É comum haver surpresa com a cooptação dos intelectuais provenientes da academia pelos think tanks mantidos pelo capital financeiro deslocalizado. Mas, esta cooptação não deveria surpreender, quando se percebem os locais social e psíquico do intelectual de academia. É terreno propício, desde a origem, na verdade.

Por causa das eleições presidenciais francesas, o assunto volta-me à mente. O que um dia foi partido socialista, hoje é um disfarce de partido, dominado por prepostos do sistema financeiro. Alguns migraram para formação de agremiações mais airosas ainda, daquelas que se dizem não agremiações e veículos de um novo todo feito de velho.

Os políticos precisam de discursos estruturados, articulados a uma narrativa maior, que não podem perder tempo a elaborar. Há quem desempenhe esta tarefa de compor os discurso e a narrativa, evidentemente, e que por isto receba paga, também evidentemente. Esses são os intelectuais da academia, que têm a vantagem de parecerem desinteressados.

Mais que serem os sujeitos capazes de estruturar a narrativa, eles são um meio de a estruturar a partir do mito da imparcialidade, porque são científicos. A narrativa política precisou tornar-se negativa da política, fazendo-se forte na ausência de escolhas, ao invés de na sua substância real, que são as escolhas. O impossível de ser diferente entrou nos discursos políticos, por meio das invariáveis teses econômicas e sociais.
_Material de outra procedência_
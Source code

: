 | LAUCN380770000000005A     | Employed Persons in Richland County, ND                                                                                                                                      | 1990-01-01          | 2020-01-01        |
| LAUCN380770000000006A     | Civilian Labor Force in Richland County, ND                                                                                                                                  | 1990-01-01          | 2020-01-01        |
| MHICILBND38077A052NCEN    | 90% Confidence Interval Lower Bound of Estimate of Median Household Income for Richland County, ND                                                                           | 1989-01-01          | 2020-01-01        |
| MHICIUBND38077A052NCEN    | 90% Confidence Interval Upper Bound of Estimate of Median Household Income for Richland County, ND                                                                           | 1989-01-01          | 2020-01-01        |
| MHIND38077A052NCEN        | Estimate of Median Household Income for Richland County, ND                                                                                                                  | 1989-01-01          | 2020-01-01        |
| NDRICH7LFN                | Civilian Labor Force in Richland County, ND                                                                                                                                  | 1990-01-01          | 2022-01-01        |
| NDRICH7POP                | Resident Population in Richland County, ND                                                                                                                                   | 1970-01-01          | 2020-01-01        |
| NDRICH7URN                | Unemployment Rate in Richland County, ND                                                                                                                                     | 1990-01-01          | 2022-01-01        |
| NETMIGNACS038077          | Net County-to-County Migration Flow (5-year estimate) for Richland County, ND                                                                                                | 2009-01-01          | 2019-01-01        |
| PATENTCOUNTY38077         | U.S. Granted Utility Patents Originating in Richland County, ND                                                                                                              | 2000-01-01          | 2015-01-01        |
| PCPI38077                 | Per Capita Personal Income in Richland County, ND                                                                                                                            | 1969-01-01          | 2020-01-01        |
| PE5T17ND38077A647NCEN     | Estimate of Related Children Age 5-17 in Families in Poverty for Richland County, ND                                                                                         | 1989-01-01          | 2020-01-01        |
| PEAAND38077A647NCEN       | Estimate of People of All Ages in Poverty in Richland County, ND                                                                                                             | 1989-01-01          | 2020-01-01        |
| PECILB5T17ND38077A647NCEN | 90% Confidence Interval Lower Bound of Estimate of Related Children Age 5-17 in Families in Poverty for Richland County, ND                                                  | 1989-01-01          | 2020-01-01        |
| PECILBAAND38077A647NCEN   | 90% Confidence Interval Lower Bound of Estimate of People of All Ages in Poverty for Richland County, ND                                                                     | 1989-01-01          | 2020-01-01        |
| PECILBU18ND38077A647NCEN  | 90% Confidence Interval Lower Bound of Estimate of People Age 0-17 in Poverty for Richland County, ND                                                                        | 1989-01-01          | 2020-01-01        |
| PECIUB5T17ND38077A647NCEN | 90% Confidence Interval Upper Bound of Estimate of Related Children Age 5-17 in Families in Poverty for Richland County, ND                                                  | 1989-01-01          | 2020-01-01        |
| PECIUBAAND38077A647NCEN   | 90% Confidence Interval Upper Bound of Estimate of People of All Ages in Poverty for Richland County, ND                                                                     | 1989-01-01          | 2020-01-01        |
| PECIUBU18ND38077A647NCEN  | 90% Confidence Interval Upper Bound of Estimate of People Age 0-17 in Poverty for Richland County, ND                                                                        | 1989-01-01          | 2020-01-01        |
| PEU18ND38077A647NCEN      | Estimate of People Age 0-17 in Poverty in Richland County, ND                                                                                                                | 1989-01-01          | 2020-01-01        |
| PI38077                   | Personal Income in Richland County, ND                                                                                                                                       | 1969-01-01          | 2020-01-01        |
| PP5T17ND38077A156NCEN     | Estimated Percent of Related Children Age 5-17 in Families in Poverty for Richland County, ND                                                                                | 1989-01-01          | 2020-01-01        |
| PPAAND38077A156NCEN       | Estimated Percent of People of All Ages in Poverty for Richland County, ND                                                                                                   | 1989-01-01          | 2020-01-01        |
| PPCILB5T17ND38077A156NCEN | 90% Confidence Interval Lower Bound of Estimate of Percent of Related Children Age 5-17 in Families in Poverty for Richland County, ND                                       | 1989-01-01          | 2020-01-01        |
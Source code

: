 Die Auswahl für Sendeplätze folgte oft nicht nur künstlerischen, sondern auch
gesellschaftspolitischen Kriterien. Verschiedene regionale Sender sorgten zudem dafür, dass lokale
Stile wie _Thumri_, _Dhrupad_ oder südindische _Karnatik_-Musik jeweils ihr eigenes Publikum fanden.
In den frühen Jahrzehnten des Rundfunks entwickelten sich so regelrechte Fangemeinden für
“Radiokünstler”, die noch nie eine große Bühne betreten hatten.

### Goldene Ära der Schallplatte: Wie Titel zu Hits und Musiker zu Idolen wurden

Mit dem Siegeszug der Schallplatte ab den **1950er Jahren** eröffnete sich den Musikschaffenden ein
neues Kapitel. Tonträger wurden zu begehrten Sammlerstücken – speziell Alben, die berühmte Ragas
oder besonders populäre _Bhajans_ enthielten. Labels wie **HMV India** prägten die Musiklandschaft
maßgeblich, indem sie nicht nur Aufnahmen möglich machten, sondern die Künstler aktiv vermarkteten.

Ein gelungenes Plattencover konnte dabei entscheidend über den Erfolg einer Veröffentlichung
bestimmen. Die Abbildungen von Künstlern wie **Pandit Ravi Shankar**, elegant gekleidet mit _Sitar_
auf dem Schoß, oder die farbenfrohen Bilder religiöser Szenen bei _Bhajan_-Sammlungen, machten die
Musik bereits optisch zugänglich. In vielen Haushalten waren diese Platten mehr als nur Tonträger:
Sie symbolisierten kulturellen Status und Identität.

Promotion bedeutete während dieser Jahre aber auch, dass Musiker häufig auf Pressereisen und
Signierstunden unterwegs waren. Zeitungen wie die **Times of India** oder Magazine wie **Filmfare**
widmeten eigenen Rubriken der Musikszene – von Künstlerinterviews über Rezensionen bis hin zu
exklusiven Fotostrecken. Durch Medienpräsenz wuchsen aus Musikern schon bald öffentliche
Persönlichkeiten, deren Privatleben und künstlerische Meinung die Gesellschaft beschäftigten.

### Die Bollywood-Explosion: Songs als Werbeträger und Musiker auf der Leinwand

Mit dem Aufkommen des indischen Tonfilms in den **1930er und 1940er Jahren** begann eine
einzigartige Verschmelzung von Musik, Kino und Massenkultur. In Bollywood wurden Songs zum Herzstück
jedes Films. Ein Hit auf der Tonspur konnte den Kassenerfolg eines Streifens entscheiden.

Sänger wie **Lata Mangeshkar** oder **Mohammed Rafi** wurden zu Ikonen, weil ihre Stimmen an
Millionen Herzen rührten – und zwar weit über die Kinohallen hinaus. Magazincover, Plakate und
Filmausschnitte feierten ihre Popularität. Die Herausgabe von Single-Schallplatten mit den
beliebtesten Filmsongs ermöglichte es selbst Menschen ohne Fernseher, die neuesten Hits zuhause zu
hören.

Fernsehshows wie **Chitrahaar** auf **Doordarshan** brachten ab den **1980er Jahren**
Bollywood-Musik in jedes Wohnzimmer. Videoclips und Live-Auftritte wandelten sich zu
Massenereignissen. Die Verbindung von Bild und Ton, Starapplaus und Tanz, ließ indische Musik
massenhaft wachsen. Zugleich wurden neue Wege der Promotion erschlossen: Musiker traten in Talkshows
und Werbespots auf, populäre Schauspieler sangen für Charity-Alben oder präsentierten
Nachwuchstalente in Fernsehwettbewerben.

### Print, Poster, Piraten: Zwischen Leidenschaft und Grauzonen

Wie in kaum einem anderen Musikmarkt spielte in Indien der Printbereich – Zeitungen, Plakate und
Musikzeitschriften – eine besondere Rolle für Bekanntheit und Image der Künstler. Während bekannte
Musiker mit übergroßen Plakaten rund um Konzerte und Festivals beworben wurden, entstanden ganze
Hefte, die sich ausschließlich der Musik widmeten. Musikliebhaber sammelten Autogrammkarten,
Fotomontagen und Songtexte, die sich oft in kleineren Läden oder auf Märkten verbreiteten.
O produto oferecido pelo intelectual de academia é axiomático e parcial, por mais que tenha camadas de falsa dialética e de considerações de opostos ou diferentes. A tese serve a um propósito e este é, na imensa maioria das vezes, de concentrar mais e mais a apropriação do que é produzido.
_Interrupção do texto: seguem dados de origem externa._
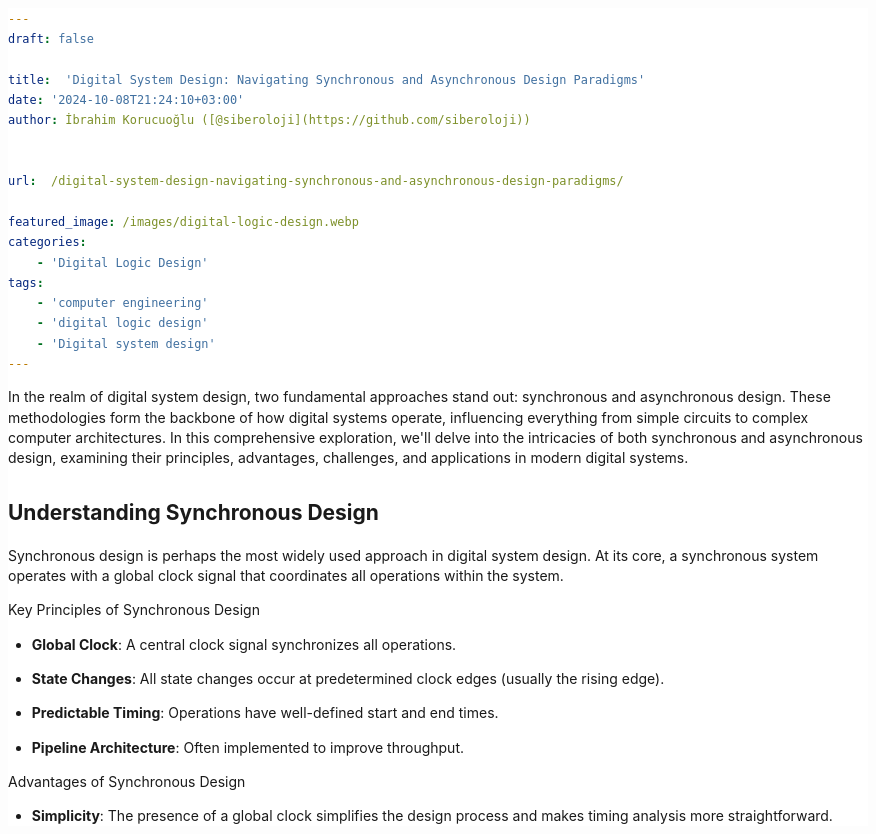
 ```yaml
---
draft: false

title:  'Digital System Design: Navigating Synchronous and Asynchronous Design Paradigms'
date: '2024-10-08T21:24:10+03:00'
author: İbrahim Korucuoğlu ([@siberoloji](https://github.com/siberoloji))
 
 
url:  /digital-system-design-navigating-synchronous-and-asynchronous-design-paradigms/
 
featured_image: /images/digital-logic-design.webp
categories:
    - 'Digital Logic Design'
tags:
    - 'computer engineering'
    - 'digital logic design'
    - 'Digital system design'
---
```



In the realm of digital system design, two fundamental approaches stand out: synchronous and asynchronous design. These methodologies form the backbone of how digital systems operate, influencing everything from simple circuits to complex computer architectures. In this comprehensive exploration, we'll delve into the intricacies of both synchronous and asynchronous design, examining their principles, advantages, challenges, and applications in modern digital systems.



## Understanding Synchronous Design



Synchronous design is perhaps the most widely used approach in digital system design. At its core, a synchronous system operates with a global clock signal that coordinates all operations within the system.



Key Principles of Synchronous Design


* **Global Clock**: A central clock signal synchronizes all operations.

* **State Changes**: All state changes occur at predetermined clock edges (usually the rising edge).

* **Predictable Timing**: Operations have well-defined start and end times.

* **Pipeline Architecture**: Often implemented to improve throughput.




Advantages of Synchronous Design


* **Simplicity**: The presence of a global clock simplifies the design process and makes timing analysis more straightforward.
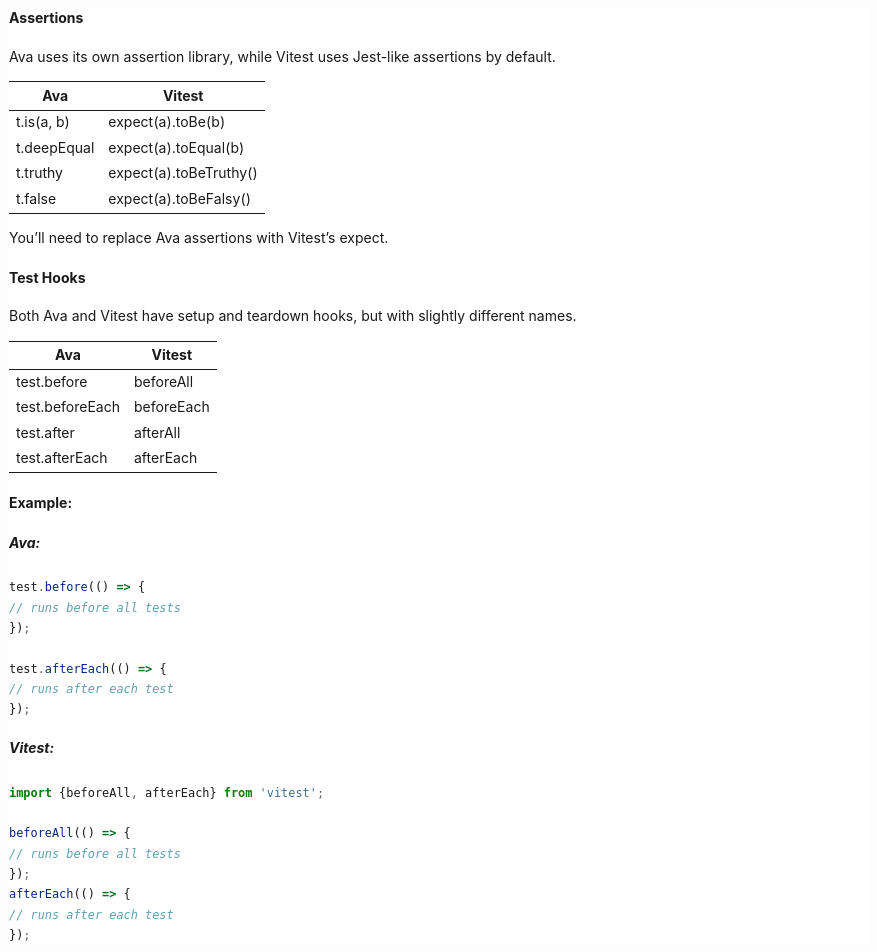 #### Assertions

Ava uses its own assertion library, while Vitest uses Jest-like assertions by default.

| Ava         | Vitest                 |
|-------------|------------------------|
| t.is(a, b)  | expect(a).toBe(b)      |
| t.deepEqual | expect(a).toEqual(b)   |
| t.truthy    | expect(a).toBeTruthy() |
| t.false     | expect(a).toBeFalsy()  |

You’ll need to replace Ava assertions with Vitest’s expect.

#### Test Hooks

Both Ava and Vitest have setup and teardown hooks, but with slightly different names.

| Ava             | Vitest     |
|-----------------|------------|
| test.before     | beforeAll  |
| test.beforeEach | beforeEach |
| test.after      | afterAll   |
| test.afterEach  | afterEach  |

#### Example:

##### Ava:

```javascript
test.before(() => {
// runs before all tests
});

test.afterEach(() => {
// runs after each test
});
```

##### Vitest:

```javascript
import {beforeAll, afterEach} from 'vitest';

beforeAll(() => {
// runs before all tests
});
afterEach(() => {
// runs after each test
});
```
O intelectual de academia – e não precisa provir da ENA – é, antes de tudo, um ser vaidoso e certo de estar a ser constantemente injustiçado no que concerne ao reconhecimento do seu talento e capacidades. Essas características fazem da maioria penas de aluguel potenciais, munidas, sim, de boas capacidades discursivas.
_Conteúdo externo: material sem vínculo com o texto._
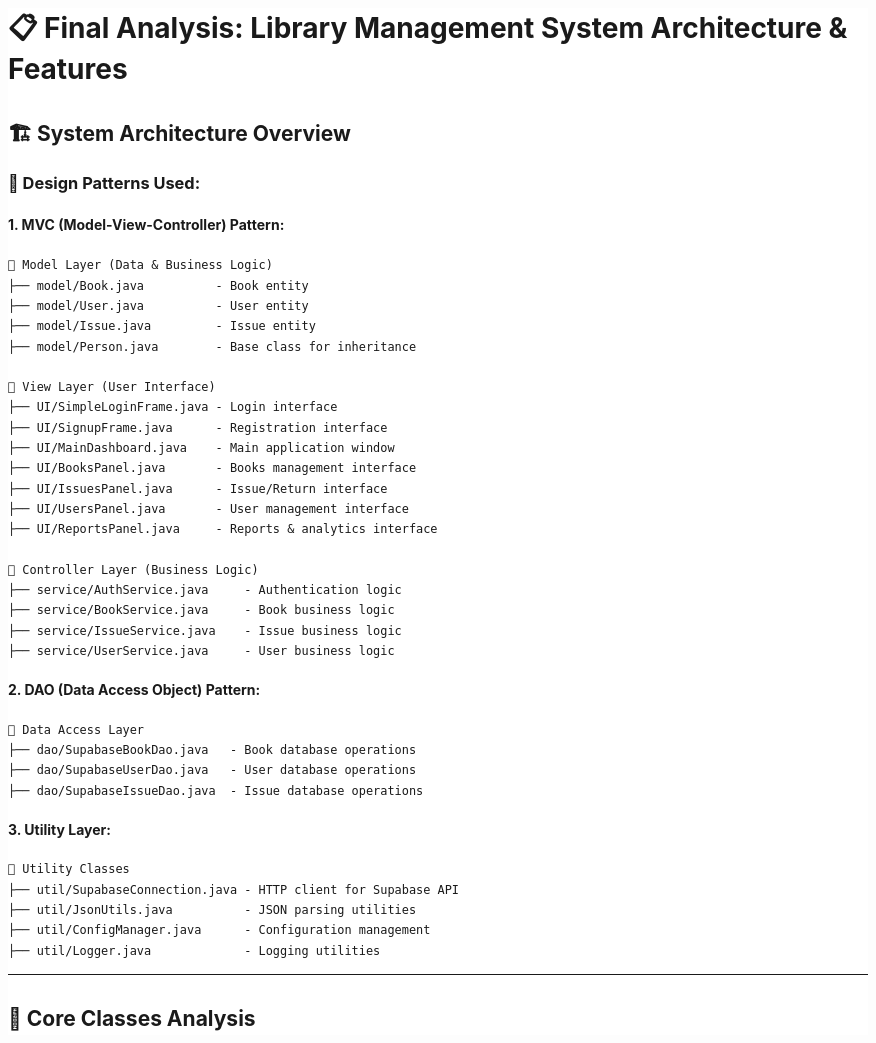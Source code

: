 # 📋 Final Analysis: Library Management System Architecture & Features

## 🏗️ System Architecture Overview

### 🎯 Design Patterns Used:

#### 1. MVC (Model-View-Controller) Pattern:
```
📁 Model Layer (Data & Business Logic)
├── model/Book.java          - Book entity
├── model/User.java          - User entity  
├── model/Issue.java         - Issue entity
├── model/Person.java        - Base class for inheritance

📁 View Layer (User Interface)
├── UI/SimpleLoginFrame.java - Login interface
├── UI/SignupFrame.java      - Registration interface
├── UI/MainDashboard.java    - Main application window
├── UI/BooksPanel.java       - Books management interface
├── UI/IssuesPanel.java      - Issue/Return interface
├── UI/UsersPanel.java       - User management interface
├── UI/ReportsPanel.java     - Reports & analytics interface

📁 Controller Layer (Business Logic)
├── service/AuthService.java     - Authentication logic
├── service/BookService.java     - Book business logic
├── service/IssueService.java    - Issue business logic
├── service/UserService.java     - User business logic
```

#### 2. DAO (Data Access Object) Pattern:
```
📁 Data Access Layer
├── dao/SupabaseBookDao.java   - Book database operations
├── dao/SupabaseUserDao.java   - User database operations
├── dao/SupabaseIssueDao.java  - Issue database operations
```

#### 3. Utility Layer:
```
📁 Utility Classes
├── util/SupabaseConnection.java - HTTP client for Supabase API
├── util/JsonUtils.java          - JSON parsing utilities
├── util/ConfigManager.java      - Configuration management
├── util/Logger.java             - Logging utilities
```

---

## 🔧 Core Classes Analysis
É frequente o encontro dos banqueiros, dos patrões de imprensa e dos intelectuais de academia ávidos por jantares bons…

 

Demofobia. Ou, o anseio de que fossem ao menos invisíveis.

O grande dilema filosófico da classe dominante brasileira é se os pobres deveriam ser escravizados ou, antes, todos eliminados fisicamente. É uma dúvida que seria menos atroz se tivessem rudimentos de economia. Essa dúvida leva a que vagueiem a expressar sua essencial demofobia incoerentemente.

Não me entrego ao grande luxo da surpresa, real ou fingida, frente ao que conheço. Mas, ainda me impressiono, aqui e acolá, com as duas vertentes narrativas principais da demofobia: a clara e a disfarçada. Não sei realmente qual a mais perversa, até porque as duas variantes costumam ser usadas alternadamente pelas mesmas pessoas.

Semana passada tive de escutar uma estória interessante, da vertente disfarçada, que agride mais pela hipocrisia subjacente. Fato é que um fulano disse estar frequentando um parque público da cidade e que havia, gratuitamente, aulas de educação física para os presentes. Atividades específicas para velhos, atividades para jovens. Enfim, alguns educadores físicos à disposição dos frequentadores.

A surpresa do meu interlocutor residia exatamente em que as tais aulas públicas, em um espaço público, funcionavam! Ou seja, eram algo desejável, a custo nenhum. A partir daí, comecei a esperar as objeções e não as esperei somente dos tipos que dizem ser fácil fazer coisas boas. Não sabia exatamente qual objeção viria relativamente a algo que era percebido como bom.

E a objeção veio pelo viés liberal puro, pelo viés privatista. Disse o civilizado que aquilo devia custar muito à municipalidade. Ora, primeiramente isso não custa muito à municipalidade e, segundamente, mesmo que custasse era algo bom. E, em terceiro lugar, insisti, há coisas muito mais custosas e que não promovem o convívio e o bem estar em espaços públicos.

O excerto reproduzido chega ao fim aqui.